## Problem
Take the records below from their first line to the line with "V2Ray，是Victoria Raymond以及其社群团队开发的Project V下的一个工具。Project", and restate those lines word for word.

## Dataset extract
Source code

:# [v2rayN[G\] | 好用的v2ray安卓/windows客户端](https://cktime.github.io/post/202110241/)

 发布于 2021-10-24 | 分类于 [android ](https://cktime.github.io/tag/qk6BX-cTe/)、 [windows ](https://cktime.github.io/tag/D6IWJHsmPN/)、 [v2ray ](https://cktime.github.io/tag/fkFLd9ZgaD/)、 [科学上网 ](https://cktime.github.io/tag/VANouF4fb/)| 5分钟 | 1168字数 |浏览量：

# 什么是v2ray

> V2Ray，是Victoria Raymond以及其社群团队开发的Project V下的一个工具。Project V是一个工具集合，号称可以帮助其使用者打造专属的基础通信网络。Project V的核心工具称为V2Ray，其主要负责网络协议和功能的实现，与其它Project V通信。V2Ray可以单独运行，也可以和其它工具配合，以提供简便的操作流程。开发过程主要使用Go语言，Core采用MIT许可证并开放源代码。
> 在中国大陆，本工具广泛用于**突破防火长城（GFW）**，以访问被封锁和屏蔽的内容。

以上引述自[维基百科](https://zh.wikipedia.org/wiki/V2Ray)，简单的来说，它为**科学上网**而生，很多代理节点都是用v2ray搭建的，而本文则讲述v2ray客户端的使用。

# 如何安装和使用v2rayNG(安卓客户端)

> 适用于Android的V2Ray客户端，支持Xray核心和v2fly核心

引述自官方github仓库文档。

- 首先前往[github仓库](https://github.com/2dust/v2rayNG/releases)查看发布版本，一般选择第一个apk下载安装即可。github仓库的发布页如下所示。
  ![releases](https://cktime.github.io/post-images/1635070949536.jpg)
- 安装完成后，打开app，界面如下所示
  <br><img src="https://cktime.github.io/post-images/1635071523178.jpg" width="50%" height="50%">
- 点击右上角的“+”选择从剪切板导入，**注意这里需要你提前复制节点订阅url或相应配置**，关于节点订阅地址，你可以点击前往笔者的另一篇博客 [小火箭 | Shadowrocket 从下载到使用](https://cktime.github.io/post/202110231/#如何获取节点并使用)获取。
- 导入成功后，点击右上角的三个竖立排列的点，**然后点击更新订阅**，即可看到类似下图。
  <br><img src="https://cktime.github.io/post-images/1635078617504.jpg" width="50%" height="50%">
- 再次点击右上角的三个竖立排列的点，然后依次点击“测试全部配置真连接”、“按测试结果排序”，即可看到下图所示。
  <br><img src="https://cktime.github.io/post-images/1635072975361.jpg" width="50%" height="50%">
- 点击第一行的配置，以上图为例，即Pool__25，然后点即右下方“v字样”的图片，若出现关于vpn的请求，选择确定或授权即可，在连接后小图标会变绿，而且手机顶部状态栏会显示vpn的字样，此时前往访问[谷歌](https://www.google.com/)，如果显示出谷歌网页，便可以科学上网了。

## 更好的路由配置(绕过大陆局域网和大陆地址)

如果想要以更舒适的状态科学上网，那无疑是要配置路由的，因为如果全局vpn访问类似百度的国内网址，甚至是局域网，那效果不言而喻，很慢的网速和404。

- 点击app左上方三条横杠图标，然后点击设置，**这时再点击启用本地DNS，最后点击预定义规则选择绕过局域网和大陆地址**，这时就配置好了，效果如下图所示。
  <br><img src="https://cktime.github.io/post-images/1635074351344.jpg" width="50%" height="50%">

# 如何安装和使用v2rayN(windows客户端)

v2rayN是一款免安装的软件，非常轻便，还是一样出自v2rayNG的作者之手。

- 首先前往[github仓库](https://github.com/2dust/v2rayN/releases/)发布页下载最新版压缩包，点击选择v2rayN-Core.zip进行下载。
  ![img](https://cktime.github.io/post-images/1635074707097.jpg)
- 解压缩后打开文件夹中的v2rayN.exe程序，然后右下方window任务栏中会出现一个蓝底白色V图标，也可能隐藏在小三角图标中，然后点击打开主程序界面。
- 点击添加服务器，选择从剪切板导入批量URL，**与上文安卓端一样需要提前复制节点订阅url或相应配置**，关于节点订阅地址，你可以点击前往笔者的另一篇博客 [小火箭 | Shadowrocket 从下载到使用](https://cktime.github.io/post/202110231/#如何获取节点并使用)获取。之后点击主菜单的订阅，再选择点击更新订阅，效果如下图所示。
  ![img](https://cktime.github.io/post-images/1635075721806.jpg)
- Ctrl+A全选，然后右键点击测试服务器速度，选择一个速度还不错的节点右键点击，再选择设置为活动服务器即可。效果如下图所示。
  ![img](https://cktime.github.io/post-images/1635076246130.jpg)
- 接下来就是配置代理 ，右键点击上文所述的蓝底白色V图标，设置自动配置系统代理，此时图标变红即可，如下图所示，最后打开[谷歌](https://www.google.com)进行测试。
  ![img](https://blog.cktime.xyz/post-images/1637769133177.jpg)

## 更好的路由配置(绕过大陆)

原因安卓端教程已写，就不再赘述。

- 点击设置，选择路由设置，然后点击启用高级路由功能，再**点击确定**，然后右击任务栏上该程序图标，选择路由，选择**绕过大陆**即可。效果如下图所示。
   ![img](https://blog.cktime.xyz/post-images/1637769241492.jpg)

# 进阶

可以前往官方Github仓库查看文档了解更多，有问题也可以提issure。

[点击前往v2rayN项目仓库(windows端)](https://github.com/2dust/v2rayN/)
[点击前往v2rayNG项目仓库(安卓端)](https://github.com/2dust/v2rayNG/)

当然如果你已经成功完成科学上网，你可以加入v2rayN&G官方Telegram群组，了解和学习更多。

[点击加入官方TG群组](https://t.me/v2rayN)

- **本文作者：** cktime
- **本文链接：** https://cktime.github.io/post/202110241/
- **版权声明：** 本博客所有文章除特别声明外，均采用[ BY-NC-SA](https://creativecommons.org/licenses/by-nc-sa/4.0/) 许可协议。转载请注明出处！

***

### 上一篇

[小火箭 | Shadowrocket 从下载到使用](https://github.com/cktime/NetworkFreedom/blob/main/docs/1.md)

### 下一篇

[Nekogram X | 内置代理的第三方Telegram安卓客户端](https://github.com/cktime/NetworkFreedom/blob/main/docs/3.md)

## Result of the exercise
Source code

:# [v2rayN[G\] | 好用的v2ray安卓/windows客户端](https://cktime.github.io/post/202110241/)

 发布于 2021-10-24 | 分类于 [android ](https://cktime.github.io/tag/qk6BX-cTe/)、 [windows ](https://cktime.github.io/tag/D6IWJHsmPN/)、 [v2ray ](https://cktime.github.io/tag/fkFLd9ZgaD/)、 [科学上网 ](https://cktime.github.io/tag/VANouF4fb/)| 5分钟 | 1168字数 |浏览量：

# 什么是v2ray

> V2Ray，是Victoria Raymond以及其社群团队开发的Project V下的一个工具。Project V是一个工具集合，号称可以帮助其使用者打造专属的基础通信网络。Project V的核心工具称为V2Ray，其主要负责网络协议和功能的实现，与其它Project V通信。V2Ray可以单独运行，也可以和其它工具配合，以提供简便的操作流程。开发过程主要使用Go语言，Core采用MIT许可证并开放源代码。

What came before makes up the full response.